Two-dimensional type-II BlueP/GaN heterostructure for solar cells: A first-principles study

The geometric structure, electronic and optical properties, power conversion efficiency (PCE) of the BlueP/GaN heterostructure and its response to biaxial strain and electric field are systematically studied based on firstprinciples calculations. The results show that all configurations are found to be semiconductors with indirect band gaps of 1.34, 1.79, 1.20 and 1.40 eV, respectively. The BlueP/GaN heterostructure possesses excellent carrier mobility. The electron mobility of AA' configuration is up to 3.329 m2 V-1 s-1, while the hole mobility can reach 1.707 m2 V-1 s-1. The visible light absorption intensity of the BlueP/GaN heterostructure can significantly improve compared with the corresponding monolayers. The maximum adsorption coefficient of AA configuration can attain to 1.01 x 105 cm-1 at the 422 nm visible light. Especially, the tunable band gap and type-II band alignment are achieved through biaxial strains and external electric fields. The BlueP/GaN heterostructure can achieve 24.13 % PCE at 4 % tension strain.
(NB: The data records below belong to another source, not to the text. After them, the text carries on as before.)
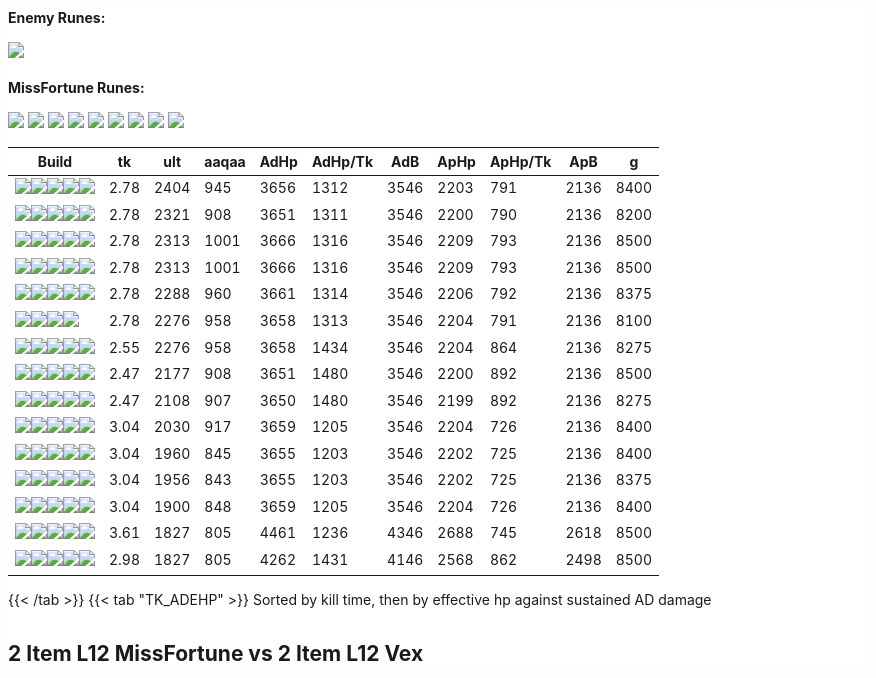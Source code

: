 

**Enemy Runes:**





![](/StatMods/StatModsArmorIcon.png)



**MissFortune Runes:**


![](/Styles/Precision/PressTheAttack/PressTheAttack.png)
![](/Styles/Precision/Overheal.png)
![](/Styles/Precision/LegendAlacrity/LegendAlacrity.png)
![](/Styles/Precision/CutDown/CutDown.png)
![](/Styles/Sorcery/AbsoluteFocus/AbsoluteFocus.png)
![](/Styles/Sorcery/GatheringStorm/GatheringStorm.png)
![](/StatMods/StatModsAttackSpeedIcon.png)
![](/StatMods/StatModsAdaptiveForceIcon.png)
![](/StatMods/StatModsArmorIcon.png)





 Build |tk|ult|aaqaa|AdHp|AdHp/Tk|AdB|ApHp|ApHp/Tk|ApB|g
-|-|-|-|-|-|-|-|-|-|-
![](/item/6694.png)![](/item/6701.png)![](/item/1001.png)![](/item/1053.png)![](/item/1038.png)|2.78|2404|945|3656|1312|3546|2203|791|2136|8400
![](/item/6697.png)![](/item/6701.png)![](/item/1001.png)![](/item/1053.png)![](/item/1038.png)|2.78|2321|908|3651|1311|3546|2200|790|2136|8200
![](/item/6697.png)![](/item/3033.png)![](/item/1001.png)![](/item/1053.png)![](/item/1038.png)|2.78|2313|1001|3666|1316|3546|2209|793|2136|8500
![](/item/6697.png)![](/item/3036.png)![](/item/1001.png)![](/item/1053.png)![](/item/1038.png)|2.78|2313|1001|3666|1316|3546|2209|793|2136|8500
![](/item/6676.png)![](/item/6694.png)![](/item/1001.png)![](/item/1053.png)![](/item/1037.png)|2.78|2288|960|3661|1314|3546|2206|792|2136|8375
![](/item/3142.png)![](/item/6694.png)![](/item/1053.png)![](/item/1038.png)|2.78|2276|958|3658|1313|3546|2204|791|2136|8100
![](/item/6697.png)![](/item/6694.png)![](/item/1001.png)![](/item/1053.png)![](/item/1037.png)|2.55|2276|958|3658|1434|3546|2204|864|2136|8275
![](/item/6697.png)![](/item/6696.png)![](/item/1001.png)![](/item/1053.png)![](/item/1038.png)|2.47|2177|908|3651|1480|3546|2200|892|2136|8500
![](/item/6696.png)![](/item/6694.png)![](/item/1001.png)![](/item/1053.png)![](/item/1037.png)|2.47|2108|907|3650|1480|3546|2199|892|2136|8275
![](/item/6696.png)![](/item/6699.png)![](/item/1001.png)![](/item/1053.png)![](/item/1038.png)|3.04|2030|917|3659|1205|3546|2204|726|2136|8400
![](/item/6696.png)![](/item/3004.png)![](/item/1001.png)![](/item/1053.png)![](/item/1038.png)|3.04|1960|845|3655|1203|3546|2202|725|2136|8400
![](/item/6696.png)![](/item/6698.png)![](/item/1001.png)![](/item/1053.png)![](/item/1037.png)|3.04|1956|843|3655|1203|3546|2202|725|2136|8375
![](/item/6696.png)![](/item/3508.png)![](/item/1001.png)![](/item/1053.png)![](/item/1038.png)|3.04|1900|848|3659|1205|3546|2204|726|2136|8400
![](/item/6696.png)![](/item/3071.png)![](/item/1001.png)![](/item/1053.png)![](/item/1038.png)|3.61|1827|805|4461|1236|4346|2688|745|2618|8500
![](/item/6696.png)![](/item/3073.png)![](/item/1001.png)![](/item/1053.png)![](/item/1038.png)|2.98|1827|805|4262|1431|4146|2568|862|2498|8500
{{< /tab >}}
{{< tab "TK_ADEHP" >}}
Sorted by kill time, then by effective hp against sustained AD damage
## 2 Item L12 MissFortune vs 2 Item L12 Vex
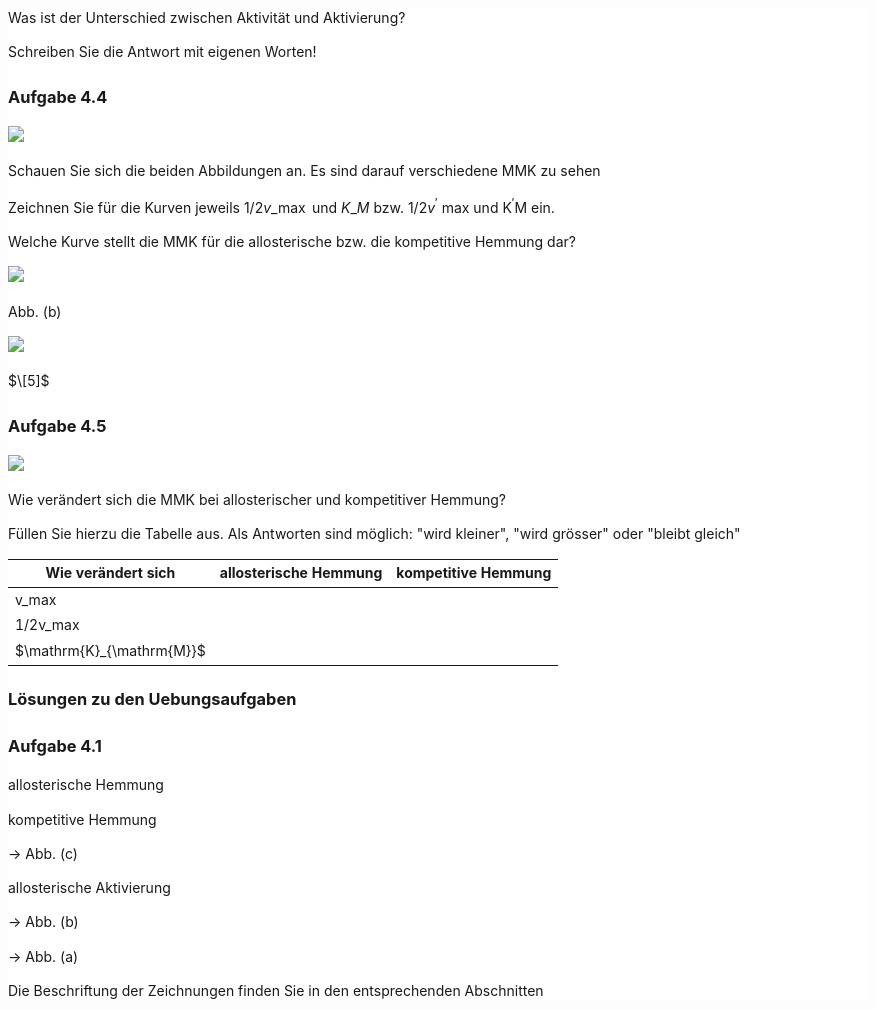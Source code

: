 Was ist der Unterschied zwischen Aktivität und Aktivierung?

Schreiben Sie die Antwort mit eigenen Worten!

### Aufgabe 4.4

![](https://cdn.mathpix.com/cropped/2024\_04\_07\_db753ba4cf571de0cd37g-043.jpg?height=163\&width=231\&top\_left\_y=334\&top\_left\_x=203)

Schauen Sie sich die beiden Abbildungen an. Es sind darauf verschiedene MMK zu sehen

Zeichnen Sie für die Kurven jeweils $1 / 2 v\_{\max }$ und $K\_{M}$ bzw. $1 / 2 v^{\prime}$ max und $\mathrm{K}^{\prime} \mathrm{M}$ ein.

Welche Kurve stellt die MMK für die allosterische bzw. die kompetitive Hemmung dar?

![](https://cdn.mathpix.com/cropped/2024\_04\_07\_db753ba4cf571de0cd37g-043.jpg?height=632\&width=692\&top\_left\_y=788\&top\_left\_x=246)

Abb. (b)

![](https://cdn.mathpix.com/cropped/2024\_04\_07\_db753ba4cf571de0cd37g-043.jpg?height=503\&width=692\&top\_left\_y=864\&top\_left\_x=997)

$\[5]$

### Aufgabe 4.5

![](https://cdn.mathpix.com/cropped/2024\_04\_07\_db753ba4cf571de0cd37g-043.jpg?height=168\&width=250\&top\_left\_y=1635\&top\_left\_x=202)

Wie verändert sich die MMK bei allosterischer und kompetitiver Hemmung?

Füllen Sie hierzu die Tabelle aus. Als Antworten sind möglich: "wird kleiner", "wird grösser" oder "bleibt gleich"

| Wie verändert sich          | allosterische Hemmung | kompetitive Hemmung |
| --------------------------- | --------------------- | ------------------- |
| $\mathrm{v}\_{\max }$       |                       |                     |
| $1 / 2 \mathrm{v}\_{\max }$ |                       |                     |
| $\mathrm{K}\_{\mathrm{M\}}$ |                       |                     |

### Lösungen zu den Uebungsaufgaben

### Aufgabe 4.1

allosterische Hemmung

kompetitive Hemmung

\-> Abb. (c)

allosterische Aktivierung

\-> Abb. (b)

\-> Abb. (a)

Die Beschriftung der Zeichnungen finden Sie in den entsprechenden Abschnitten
External electric fields can more accurately modulate the band gap to dynamically control electronic properties of BlueP/GaN heterostructure. Hence, the results not only provide theoretical basis for sustainable energy application of BlueP/GaN heterostructure, but also provide motivation to experimentally explore BlueP/GaN heterostructure for harvesting green, abundant and clean solar energy.